Comparing the codepaths for allocation in 64-bit mode and 64-bit mode with compressed oops yields some interesting codegen issues, caused by the BiasedLocking prototype header mechanism and compressed oops.
For example, "new Object()" yields this allocation sequence:
; load and unpack metadata for java.lang.Object
mov $0x200001d5,%r11d
movabs $0x0,%r10
lea (%r10,%r11,8),%r10
; get prototype mark word, and store it into object
mov 0xa8(%r10),%r10
mov %r10,(%rax)
; store class word
movl $0x200001d5,0x8(%rax)
Doing either -XX:-UseCompressedOops or -XX:-UseBiasedLocking improves allocation performance at around +7% -- seems because we strip away the decoding part.

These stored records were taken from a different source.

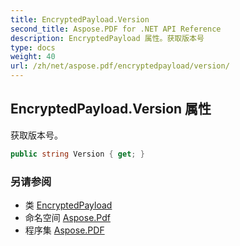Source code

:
 ```yaml
---
title: EncryptedPayload.Version
second_title: Aspose.PDF for .NET API Reference
description: EncryptedPayload 属性。获取版本号
type: docs
weight: 40
url: /zh/net/aspose.pdf/encryptedpayload/version/
---
```

## EncryptedPayload.Version 属性

获取版本号。

```csharp
public string Version { get; }
```

### 另请参阅

* 类 [EncryptedPayload](../)
* 命名空间 [Aspose.Pdf](../../../aspose.pdf/)
* 程序集 [Aspose.PDF](../../../)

It does not seem simple or sane to rework biased locking machinery to avoid polling the prototype headers during allocation, so we may want to just improve the generated code quality there. Indeed, it seems that -XX:-UseCompressedOops is providing the good boost on targeted microbenchmark. There are two things that we might try to improve the code quality here:
a) Since we know the narrow class address statically, we might as well unpack it statically, and store it right away, e.g.:
; get prototype mark word, and store it into object
mov $0x100000EA8,%r10d
mov 0xa8(%r10),%r10
mov %r10,(%rax)
; store class word
movl $0x200001d5,0x8(%rax)
b) Keep the narrow class constant, but generate better code:
; get prototype mark word, and store it into object
mov $0x200001d5,%r11d
mov 0xa8(%r12,%r11,8),%r10
mov %r10,(%rax)
; store class word
movl %r11,0x8(%rax)